This was the situation Claude Debussy faced in 1905.
So what did he do? He fled with his new love to the sea air of Eastbourne.
For the next few weeks the couple stayed in the Grand Hotel, on the seafront, where Debussy applied the finishing touches to his orchestral masterpiece La Mer.
Debussy wasn’t altogether impressed by Eastbourne’s charms, however. He wrote to a friend: “It’s a little English seaside town, as silly as these sorts of places sometimes are…too many draughts and too much music.”
But in room 200 at the Grand Hotel he found refuge – with his mistress Emma Bardac.

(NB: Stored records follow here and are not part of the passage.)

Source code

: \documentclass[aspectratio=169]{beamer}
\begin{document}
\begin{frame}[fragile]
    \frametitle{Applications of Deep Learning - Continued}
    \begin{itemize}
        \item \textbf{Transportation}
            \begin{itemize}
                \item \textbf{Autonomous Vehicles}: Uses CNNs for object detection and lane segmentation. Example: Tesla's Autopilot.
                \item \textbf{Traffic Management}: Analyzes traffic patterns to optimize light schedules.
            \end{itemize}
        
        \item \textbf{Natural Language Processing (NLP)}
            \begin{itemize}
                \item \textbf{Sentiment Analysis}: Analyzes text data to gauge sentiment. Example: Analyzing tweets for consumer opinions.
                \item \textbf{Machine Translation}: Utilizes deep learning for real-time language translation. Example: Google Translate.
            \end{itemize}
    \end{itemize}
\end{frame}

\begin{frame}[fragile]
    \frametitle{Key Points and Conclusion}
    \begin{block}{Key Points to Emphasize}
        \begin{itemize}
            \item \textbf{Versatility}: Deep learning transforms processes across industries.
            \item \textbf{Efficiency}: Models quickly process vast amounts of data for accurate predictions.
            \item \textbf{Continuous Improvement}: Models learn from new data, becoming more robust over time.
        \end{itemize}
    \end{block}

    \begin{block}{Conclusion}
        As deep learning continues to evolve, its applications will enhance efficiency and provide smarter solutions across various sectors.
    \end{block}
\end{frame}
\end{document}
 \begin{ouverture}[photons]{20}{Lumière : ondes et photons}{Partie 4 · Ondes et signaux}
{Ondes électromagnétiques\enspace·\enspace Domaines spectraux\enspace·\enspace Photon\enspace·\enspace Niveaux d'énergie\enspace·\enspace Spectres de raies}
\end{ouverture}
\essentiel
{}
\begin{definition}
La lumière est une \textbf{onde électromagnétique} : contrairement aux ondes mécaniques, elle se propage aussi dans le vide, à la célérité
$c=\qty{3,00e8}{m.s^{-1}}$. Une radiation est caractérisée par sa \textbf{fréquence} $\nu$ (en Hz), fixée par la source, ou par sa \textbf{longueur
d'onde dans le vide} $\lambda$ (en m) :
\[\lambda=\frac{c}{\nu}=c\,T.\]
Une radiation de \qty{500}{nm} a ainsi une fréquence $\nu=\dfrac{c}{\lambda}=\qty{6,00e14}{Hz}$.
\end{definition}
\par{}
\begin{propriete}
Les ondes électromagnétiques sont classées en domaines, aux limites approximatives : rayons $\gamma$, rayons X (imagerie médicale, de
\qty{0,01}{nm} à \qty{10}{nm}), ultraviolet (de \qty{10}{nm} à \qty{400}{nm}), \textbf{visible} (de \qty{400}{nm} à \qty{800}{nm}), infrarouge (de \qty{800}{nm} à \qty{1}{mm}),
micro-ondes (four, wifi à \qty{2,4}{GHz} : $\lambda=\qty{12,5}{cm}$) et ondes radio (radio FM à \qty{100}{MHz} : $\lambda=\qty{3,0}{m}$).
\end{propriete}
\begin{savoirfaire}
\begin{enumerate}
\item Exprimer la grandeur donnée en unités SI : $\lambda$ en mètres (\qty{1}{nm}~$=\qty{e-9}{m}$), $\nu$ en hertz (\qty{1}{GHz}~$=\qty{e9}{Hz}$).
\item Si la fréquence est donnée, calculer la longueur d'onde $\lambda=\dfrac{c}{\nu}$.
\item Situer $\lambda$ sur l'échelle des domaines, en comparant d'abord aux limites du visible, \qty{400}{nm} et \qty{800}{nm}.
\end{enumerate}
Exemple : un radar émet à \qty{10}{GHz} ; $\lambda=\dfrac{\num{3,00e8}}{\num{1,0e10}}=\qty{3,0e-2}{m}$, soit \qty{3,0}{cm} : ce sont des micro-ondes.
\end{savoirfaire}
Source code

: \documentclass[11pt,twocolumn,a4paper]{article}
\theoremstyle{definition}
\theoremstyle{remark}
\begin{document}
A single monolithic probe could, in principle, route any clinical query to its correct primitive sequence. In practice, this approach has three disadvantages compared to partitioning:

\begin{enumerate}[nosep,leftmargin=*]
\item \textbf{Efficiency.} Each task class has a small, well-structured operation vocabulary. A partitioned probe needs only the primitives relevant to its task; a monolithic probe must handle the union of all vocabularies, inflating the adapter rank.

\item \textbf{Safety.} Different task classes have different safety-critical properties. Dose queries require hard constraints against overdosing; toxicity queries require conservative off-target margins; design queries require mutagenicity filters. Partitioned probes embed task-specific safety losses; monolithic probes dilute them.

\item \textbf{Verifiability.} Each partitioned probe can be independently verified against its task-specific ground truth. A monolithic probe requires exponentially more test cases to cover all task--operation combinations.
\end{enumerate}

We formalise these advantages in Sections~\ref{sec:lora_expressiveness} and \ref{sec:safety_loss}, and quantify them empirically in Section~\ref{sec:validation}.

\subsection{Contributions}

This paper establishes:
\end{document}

When the couple arrived at the hotel on 24th July they booked in as M. and Mme. Claude Debussy. Their suite had a balcony looking out to sea, and Debussy wrote to a friend he was able to “relax like an animal.” In spite of the “too much music” – the brass bands and military marches played in seafront bandstands – he was also able to work.
Debussy had met Bardac, a talented singer, two years earlier – introduced by her son Raoul who was one of Debussy’s students. Bardac had been married to a wealthy Parisian banker since she was 17. Now in her early 40s, she was cultured, elegant and lively, with auburn hair and green eyes. She had had an affair with the composer
Gabriel Fauré before she met Debussy.